(Given information)

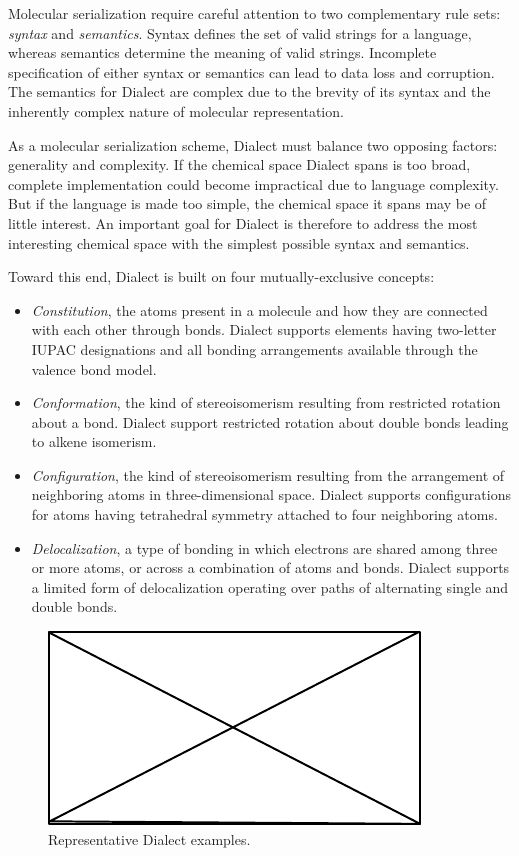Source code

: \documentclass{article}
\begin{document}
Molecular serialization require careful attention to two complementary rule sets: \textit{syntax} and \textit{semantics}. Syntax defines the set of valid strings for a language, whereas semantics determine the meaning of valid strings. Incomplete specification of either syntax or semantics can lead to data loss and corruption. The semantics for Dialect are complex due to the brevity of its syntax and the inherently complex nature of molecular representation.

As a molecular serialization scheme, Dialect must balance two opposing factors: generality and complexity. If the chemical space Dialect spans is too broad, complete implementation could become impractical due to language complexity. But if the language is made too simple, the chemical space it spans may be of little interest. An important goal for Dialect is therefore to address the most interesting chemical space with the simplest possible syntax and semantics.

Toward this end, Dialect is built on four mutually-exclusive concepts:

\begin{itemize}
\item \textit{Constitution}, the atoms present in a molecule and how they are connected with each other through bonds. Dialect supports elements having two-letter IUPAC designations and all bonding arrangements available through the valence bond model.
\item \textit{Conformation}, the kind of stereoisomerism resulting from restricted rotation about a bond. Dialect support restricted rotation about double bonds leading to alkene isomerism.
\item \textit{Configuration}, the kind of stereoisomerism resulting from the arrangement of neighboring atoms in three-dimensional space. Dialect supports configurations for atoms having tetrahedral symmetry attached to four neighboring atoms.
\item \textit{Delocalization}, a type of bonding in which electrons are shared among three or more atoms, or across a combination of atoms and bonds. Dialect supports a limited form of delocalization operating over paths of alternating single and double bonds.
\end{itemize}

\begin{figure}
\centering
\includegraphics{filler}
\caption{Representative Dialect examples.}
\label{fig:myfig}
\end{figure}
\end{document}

(End Given information)
(Given information)

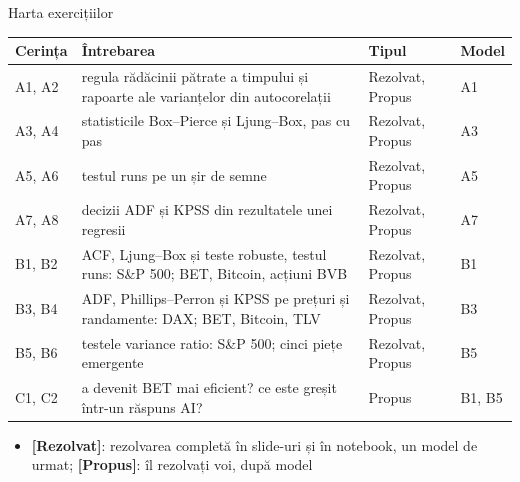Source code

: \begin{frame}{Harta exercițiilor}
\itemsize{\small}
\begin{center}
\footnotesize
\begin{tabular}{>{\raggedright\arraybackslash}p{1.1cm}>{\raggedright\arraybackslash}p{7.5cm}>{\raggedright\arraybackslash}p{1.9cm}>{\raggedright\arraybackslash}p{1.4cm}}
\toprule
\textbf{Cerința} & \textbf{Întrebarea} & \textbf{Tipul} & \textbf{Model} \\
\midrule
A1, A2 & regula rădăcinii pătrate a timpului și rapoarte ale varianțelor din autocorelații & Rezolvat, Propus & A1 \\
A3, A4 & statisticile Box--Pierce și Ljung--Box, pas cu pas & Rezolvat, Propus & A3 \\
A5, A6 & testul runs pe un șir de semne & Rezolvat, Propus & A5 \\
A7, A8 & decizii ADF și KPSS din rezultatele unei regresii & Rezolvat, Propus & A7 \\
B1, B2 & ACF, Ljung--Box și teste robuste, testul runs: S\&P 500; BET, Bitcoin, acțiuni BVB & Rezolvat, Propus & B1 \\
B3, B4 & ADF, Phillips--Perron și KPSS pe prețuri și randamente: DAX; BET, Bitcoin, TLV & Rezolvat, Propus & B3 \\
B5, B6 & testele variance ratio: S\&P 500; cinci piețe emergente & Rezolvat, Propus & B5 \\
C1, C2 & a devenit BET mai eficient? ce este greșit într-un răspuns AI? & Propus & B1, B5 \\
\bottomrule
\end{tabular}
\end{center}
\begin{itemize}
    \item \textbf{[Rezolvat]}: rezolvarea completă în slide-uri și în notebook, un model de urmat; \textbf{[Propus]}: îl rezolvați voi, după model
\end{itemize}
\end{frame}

(End Given information)

**What you have to do:**
The answer must be every line from the records above that contains "four".

**Task result:**
Toward this end, Dialect is built on four mutually-exclusive concepts:
\item \textit{Configuration}, the kind of stereoisomerism resulting from the arrangement of neighboring atoms in three-dimensional space. Dialect supports configurations for atoms having tetrahedral symmetry attached to four neighboring atoms.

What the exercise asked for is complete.